Required work: Copy each line below that contains "blob".

Data to examine:
──────

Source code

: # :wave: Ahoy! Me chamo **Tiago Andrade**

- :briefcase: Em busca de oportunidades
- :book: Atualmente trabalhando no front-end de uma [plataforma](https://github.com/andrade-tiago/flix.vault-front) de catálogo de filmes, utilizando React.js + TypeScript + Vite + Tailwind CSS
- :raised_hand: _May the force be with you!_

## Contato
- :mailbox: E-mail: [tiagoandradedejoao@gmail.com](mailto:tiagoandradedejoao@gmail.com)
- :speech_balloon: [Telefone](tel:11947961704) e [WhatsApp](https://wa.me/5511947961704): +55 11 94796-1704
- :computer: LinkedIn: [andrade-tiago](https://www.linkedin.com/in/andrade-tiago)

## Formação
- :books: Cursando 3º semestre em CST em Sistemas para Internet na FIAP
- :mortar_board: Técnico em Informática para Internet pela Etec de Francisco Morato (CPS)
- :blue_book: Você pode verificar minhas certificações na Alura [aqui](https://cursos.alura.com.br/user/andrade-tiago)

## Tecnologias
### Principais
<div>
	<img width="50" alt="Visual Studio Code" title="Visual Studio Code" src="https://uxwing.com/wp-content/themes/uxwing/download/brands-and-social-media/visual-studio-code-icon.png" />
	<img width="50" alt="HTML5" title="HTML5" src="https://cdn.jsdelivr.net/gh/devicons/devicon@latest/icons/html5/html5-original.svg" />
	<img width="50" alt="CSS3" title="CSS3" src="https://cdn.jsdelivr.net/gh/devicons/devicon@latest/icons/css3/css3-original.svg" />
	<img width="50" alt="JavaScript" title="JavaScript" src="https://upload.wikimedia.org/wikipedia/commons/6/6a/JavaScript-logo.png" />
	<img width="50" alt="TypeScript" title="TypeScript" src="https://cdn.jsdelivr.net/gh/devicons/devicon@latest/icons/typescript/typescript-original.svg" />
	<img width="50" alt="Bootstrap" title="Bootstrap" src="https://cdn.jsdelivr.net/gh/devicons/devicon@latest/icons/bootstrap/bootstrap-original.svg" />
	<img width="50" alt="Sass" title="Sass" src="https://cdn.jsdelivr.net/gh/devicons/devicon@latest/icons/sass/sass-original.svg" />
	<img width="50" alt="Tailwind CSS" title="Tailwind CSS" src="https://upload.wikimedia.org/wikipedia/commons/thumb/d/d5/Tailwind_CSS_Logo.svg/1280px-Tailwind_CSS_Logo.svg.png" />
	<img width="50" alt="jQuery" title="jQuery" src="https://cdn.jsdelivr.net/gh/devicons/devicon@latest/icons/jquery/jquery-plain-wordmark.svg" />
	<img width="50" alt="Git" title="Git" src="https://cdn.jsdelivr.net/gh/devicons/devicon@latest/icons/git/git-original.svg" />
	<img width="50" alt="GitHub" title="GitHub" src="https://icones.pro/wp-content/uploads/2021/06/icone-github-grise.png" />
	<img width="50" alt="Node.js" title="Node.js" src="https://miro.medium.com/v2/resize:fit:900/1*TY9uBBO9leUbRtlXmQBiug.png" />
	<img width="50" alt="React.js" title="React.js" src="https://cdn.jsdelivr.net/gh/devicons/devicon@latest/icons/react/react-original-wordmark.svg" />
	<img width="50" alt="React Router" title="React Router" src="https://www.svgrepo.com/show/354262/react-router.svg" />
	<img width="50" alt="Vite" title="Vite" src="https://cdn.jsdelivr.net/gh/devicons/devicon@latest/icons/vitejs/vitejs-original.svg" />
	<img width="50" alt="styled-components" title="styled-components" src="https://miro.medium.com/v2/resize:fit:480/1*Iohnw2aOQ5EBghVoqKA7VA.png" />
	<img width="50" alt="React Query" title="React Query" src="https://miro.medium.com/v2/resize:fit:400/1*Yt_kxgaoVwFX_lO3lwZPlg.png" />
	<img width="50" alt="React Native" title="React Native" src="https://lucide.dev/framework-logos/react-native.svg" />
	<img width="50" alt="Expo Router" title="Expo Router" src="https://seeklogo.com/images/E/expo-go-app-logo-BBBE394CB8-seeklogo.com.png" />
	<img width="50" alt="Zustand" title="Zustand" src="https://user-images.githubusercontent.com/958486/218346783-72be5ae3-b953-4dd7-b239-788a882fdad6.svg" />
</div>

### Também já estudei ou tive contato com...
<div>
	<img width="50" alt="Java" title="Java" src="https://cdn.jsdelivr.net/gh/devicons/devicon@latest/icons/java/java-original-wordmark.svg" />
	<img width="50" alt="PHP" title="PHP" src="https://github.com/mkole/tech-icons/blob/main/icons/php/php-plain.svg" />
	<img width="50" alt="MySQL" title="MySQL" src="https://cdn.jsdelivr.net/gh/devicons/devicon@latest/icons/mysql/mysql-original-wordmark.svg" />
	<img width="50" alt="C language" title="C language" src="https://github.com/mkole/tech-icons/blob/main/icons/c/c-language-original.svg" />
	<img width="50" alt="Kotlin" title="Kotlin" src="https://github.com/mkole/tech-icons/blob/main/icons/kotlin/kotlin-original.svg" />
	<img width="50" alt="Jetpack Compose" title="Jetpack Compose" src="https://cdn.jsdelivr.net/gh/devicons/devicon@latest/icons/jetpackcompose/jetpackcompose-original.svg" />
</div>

──────

Answer below:
	<img width="50" alt="PHP" title="PHP" src="https://github.com/mkole/tech-icons/blob/main/icons/php/php-plain.svg" />
	<img width="50" alt="C language" title="C language" src="https://github.com/mkole/tech-icons/blob/main/icons/c/c-language-original.svg" />
	<img width="50" alt="Kotlin" title="Kotlin" src="https://github.com/mkole/tech-icons/blob/main/icons/kotlin/kotlin-original.svg" />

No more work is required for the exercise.